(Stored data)
*** Block opens ***

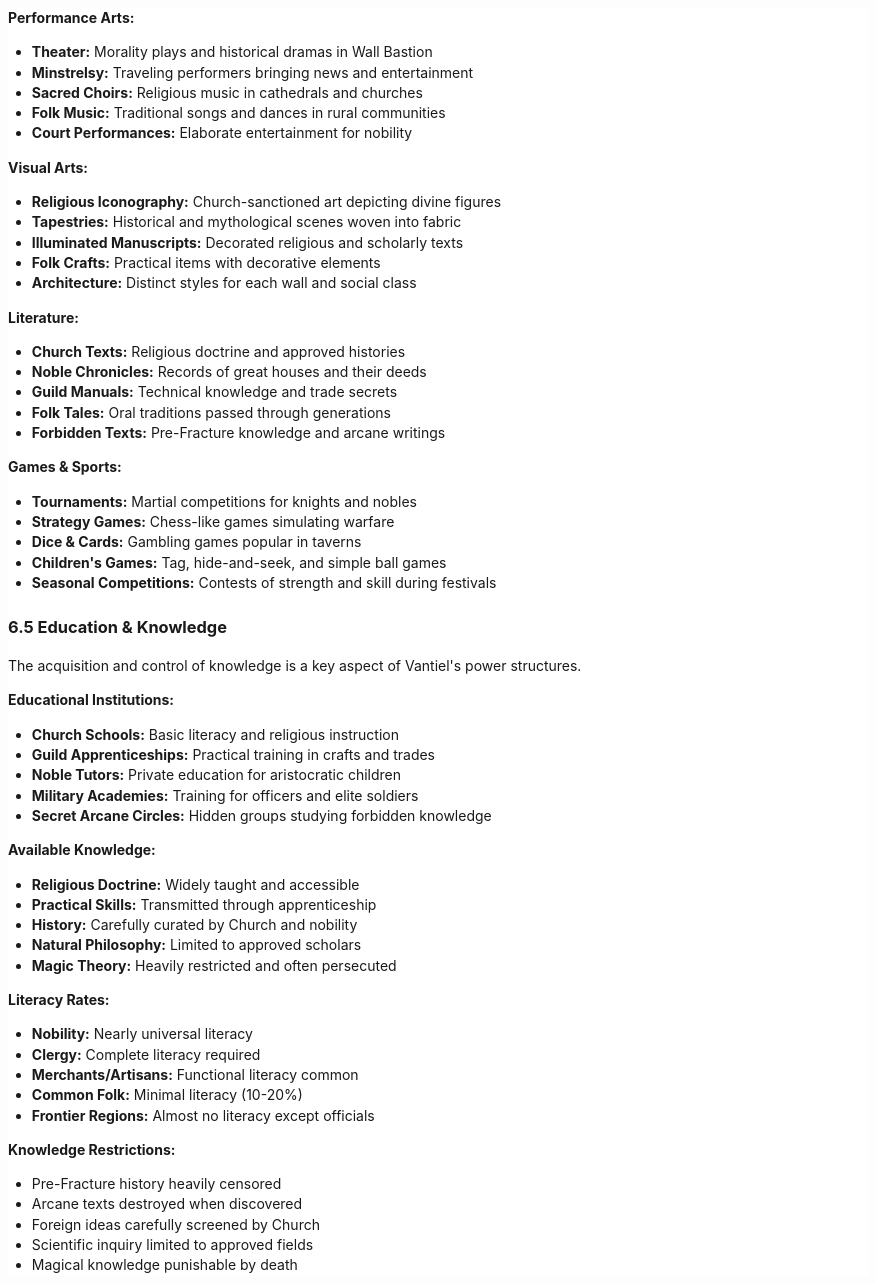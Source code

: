 **Performance Arts:**
- **Theater:** Morality plays and historical dramas in Wall Bastion
- **Minstrelsy:** Traveling performers bringing news and entertainment
- **Sacred Choirs:** Religious music in cathedrals and churches
- **Folk Music:** Traditional songs and dances in rural communities
- **Court Performances:** Elaborate entertainment for nobility

**Visual Arts:**
- **Religious Iconography:** Church-sanctioned art depicting divine figures
- **Tapestries:** Historical and mythological scenes woven into fabric
- **Illuminated Manuscripts:** Decorated religious and scholarly texts
- **Folk Crafts:** Practical items with decorative elements
- **Architecture:** Distinct styles for each wall and social class

**Literature:**
- **Church Texts:** Religious doctrine and approved histories
- **Noble Chronicles:** Records of great houses and their deeds
- **Guild Manuals:** Technical knowledge and trade secrets
- **Folk Tales:** Oral traditions passed through generations
- **Forbidden Texts:** Pre-Fracture knowledge and arcane writings

**Games & Sports:**
- **Tournaments:** Martial competitions for knights and nobles
- **Strategy Games:** Chess-like games simulating warfare
- **Dice & Cards:** Gambling games popular in taverns
- **Children's Games:** Tag, hide-and-seek, and simple ball games
- **Seasonal Competitions:** Contests of strength and skill during festivals

### 6.5 Education & Knowledge

The acquisition and control of knowledge is a key aspect of Vantiel's power structures.

**Educational Institutions:**
- **Church Schools:** Basic literacy and religious instruction
- **Guild Apprenticeships:** Practical training in crafts and trades
- **Noble Tutors:** Private education for aristocratic children
- **Military Academies:** Training for officers and elite soldiers
- **Secret Arcane Circles:** Hidden groups studying forbidden knowledge

**Available Knowledge:**
- **Religious Doctrine:** Widely taught and accessible
- **Practical Skills:** Transmitted through apprenticeship
- **History:** Carefully curated by Church and nobility
- **Natural Philosophy:** Limited to approved scholars
- **Magic Theory:** Heavily restricted and often persecuted

**Literacy Rates:**
- **Nobility:** Nearly universal literacy
- **Clergy:** Complete literacy required
- **Merchants/Artisans:** Functional literacy common
- **Common Folk:** Minimal literacy (10-20%)
- **Frontier Regions:** Almost no literacy except officials

**Knowledge Restrictions:**
- Pre-Fracture history heavily censored
- Arcane texts destroyed when discovered
- Foreign ideas carefully screened by Church
- Scientific inquiry limited to approved fields
- Magical knowledge punishable by death

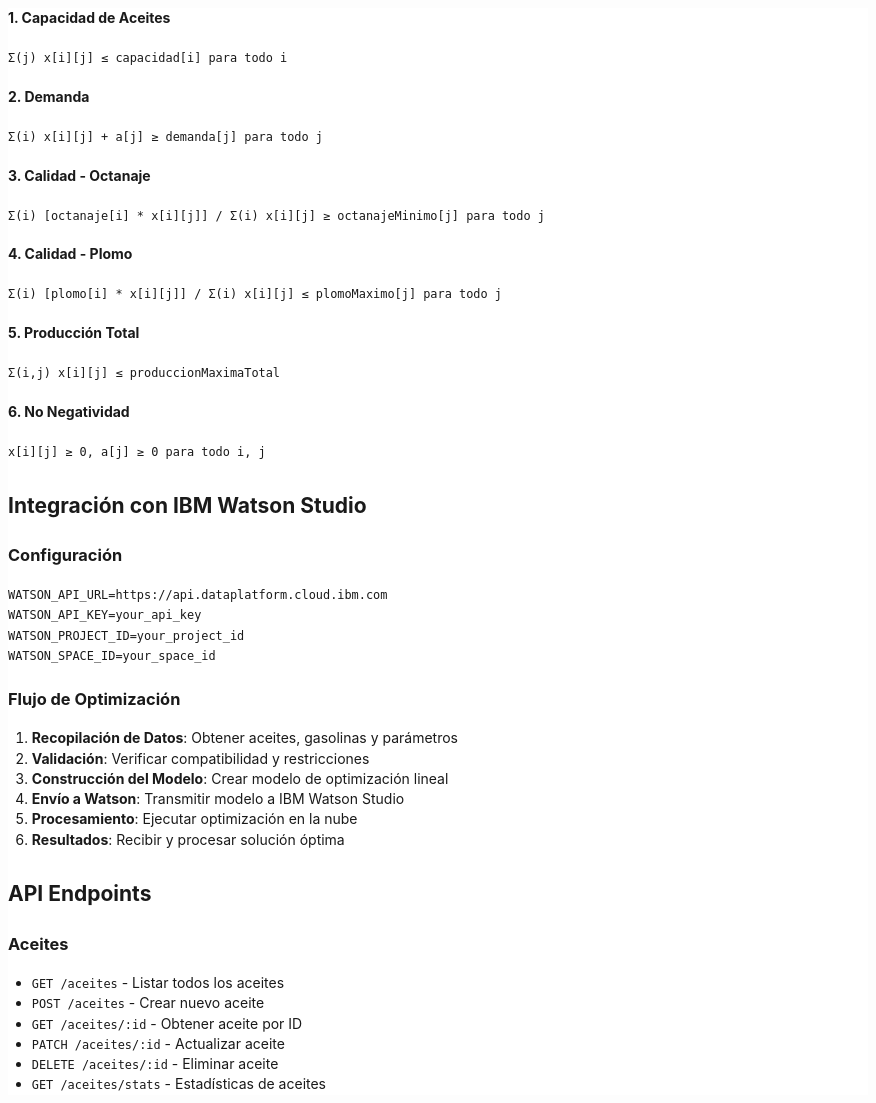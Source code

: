 #### 1. Capacidad de Aceites
```
Σ(j) x[i][j] ≤ capacidad[i] para todo i
```

#### 2. Demanda
```
Σ(i) x[i][j] + a[j] ≥ demanda[j] para todo j
```

#### 3. Calidad - Octanaje
```
Σ(i) [octanaje[i] * x[i][j]] / Σ(i) x[i][j] ≥ octanajeMinimo[j] para todo j
```

#### 4. Calidad - Plomo
```
Σ(i) [plomo[i] * x[i][j]] / Σ(i) x[i][j] ≤ plomoMaximo[j] para todo j
```

#### 5. Producción Total
```
Σ(i,j) x[i][j] ≤ produccionMaximaTotal
```

#### 6. No Negatividad
```
x[i][j] ≥ 0, a[j] ≥ 0 para todo i, j
```

## Integración con IBM Watson Studio

### Configuración
```env
WATSON_API_URL=https://api.dataplatform.cloud.ibm.com
WATSON_API_KEY=your_api_key
WATSON_PROJECT_ID=your_project_id
WATSON_SPACE_ID=your_space_id
```

### Flujo de Optimización
1. **Recopilación de Datos**: Obtener aceites, gasolinas y parámetros
2. **Validación**: Verificar compatibilidad y restricciones
3. **Construcción del Modelo**: Crear modelo de optimización lineal
4. **Envío a Watson**: Transmitir modelo a IBM Watson Studio
5. **Procesamiento**: Ejecutar optimización en la nube
6. **Resultados**: Recibir y procesar solución óptima

## API Endpoints

### Aceites
- `GET /aceites` - Listar todos los aceites
- `POST /aceites` - Crear nuevo aceite
- `GET /aceites/:id` - Obtener aceite por ID
- `PATCH /aceites/:id` - Actualizar aceite
- `DELETE /aceites/:id` - Eliminar aceite
- `GET /aceites/stats` - Estadísticas de aceites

*** Block closes ***

→ ACTIVITY
Without the pictures, restate all the entries above exactly.

→ WORKED SOLUTION
Source code

: **Performance Arts:**
- **Theater:** Morality plays and historical dramas in Wall Bastion
- **Minstrelsy:** Traveling performers bringing news and entertainment
- **Sacred Choirs:** Religious music in cathedrals and churches
- **Folk Music:** Traditional songs and dances in rural communities
- **Court Performances:** Elaborate entertainment for nobility

**Visual Arts:**
- **Religious Iconography:** Church-sanctioned art depicting divine figures
- **Tapestries:** Historical and mythological scenes woven into fabric
- **Illuminated Manuscripts:** Decorated religious and scholarly texts
- **Folk Crafts:** Practical items with decorative elements
- **Architecture:** Distinct styles for each wall and social class

**Literature:**
- **Church Texts:** Religious doctrine and approved histories
- **Noble Chronicles:** Records of great houses and their deeds
- **Guild Manuals:** Technical knowledge and trade secrets
- **Folk Tales:** Oral traditions passed through generations
- **Forbidden Texts:** Pre-Fracture knowledge and arcane writings

**Games & Sports:**
- **Tournaments:** Martial competitions for knights and nobles
- **Strategy Games:** Chess-like games simulating warfare
- **Dice & Cards:** Gambling games popular in taverns
- **Children's Games:** Tag, hide-and-seek, and simple ball games
- **Seasonal Competitions:** Contests of strength and skill during festivals

### 6.5 Education & Knowledge

The acquisition and control of knowledge is a key aspect of Vantiel's power structures.

**Educational Institutions:**
- **Church Schools:** Basic literacy and religious instruction
- **Guild Apprenticeships:** Practical training in crafts and trades
- **Noble Tutors:** Private education for aristocratic children
- **Military Academies:** Training for officers and elite soldiers
- **Secret Arcane Circles:** Hidden groups studying forbidden knowledge

**Available Knowledge:**
- **Religious Doctrine:** Widely taught and accessible
- **Practical Skills:** Transmitted through apprenticeship
- **History:** Carefully curated by Church and nobility
- **Natural Philosophy:** Limited to approved scholars
- **Magic Theory:** Heavily restricted and often persecuted

**Literacy Rates:**
- **Nobility:** Nearly universal literacy
- **Clergy:** Complete literacy required
- **Merchants/Artisans:** Functional literacy common
- **Common Folk:** Minimal literacy (10-20%)
- **Frontier Regions:** Almost no literacy except officials

**Knowledge Restrictions:**
- Pre-Fracture history heavily censored
- Arcane texts destroyed when discovered
- Foreign ideas carefully screened by Church
- Scientific inquiry limited to approved fields
- Magical knowledge punishable by death

Source code

: #### 1. Capacidad de Aceites
```
Σ(j) x[i][j] ≤ capacidad[i] para todo i
```

#### 2. Demanda
```
Σ(i) x[i][j] + a[j] ≥ demanda[j] para todo j
```

#### 3. Calidad - Octanaje
```
Σ(i) [octanaje[i] * x[i][j]] / Σ(i) x[i][j] ≥ octanajeMinimo[j] para todo j
```

#### 4. Calidad - Plomo
```
Σ(i) [plomo[i] * x[i][j]] / Σ(i) x[i][j] ≤ plomoMaximo[j] para todo j
```

#### 5. Producción Total
```
Σ(i,j) x[i][j] ≤ produccionMaximaTotal
```

#### 6. No Negatividad
```
x[i][j] ≥ 0, a[j] ≥ 0 para todo i, j
```

## Integración con IBM Watson Studio

### Configuración
```env
WATSON_API_URL=https://api.dataplatform.cloud.ibm.com
WATSON_API_KEY=your_api_key
WATSON_PROJECT_ID=your_project_id
WATSON_SPACE_ID=your_space_id
```

### Flujo de Optimización
1. **Recopilación de Datos**: Obtener aceites, gasolinas y parámetros
2. **Validación**: Verificar compatibilidad y restricciones
3. **Construcción del Modelo**: Crear modelo de optimización lineal
4. **Envío a Watson**: Transmitir modelo a IBM Watson Studio
5. **Procesamiento**: Ejecutar optimización en la nube
6. **Resultados**: Recibir y procesar solución óptima

## API Endpoints

### Aceites
- `GET /aceites` - Listar todos los aceites
- `POST /aceites` - Crear nuevo aceite
- `GET /aceites/:id` - Obtener aceite por ID
- `PATCH /aceites/:id` - Actualizar aceite
- `DELETE /aceites/:id` - Eliminar aceite
- `GET /aceites/stats` - Estadísticas de aceites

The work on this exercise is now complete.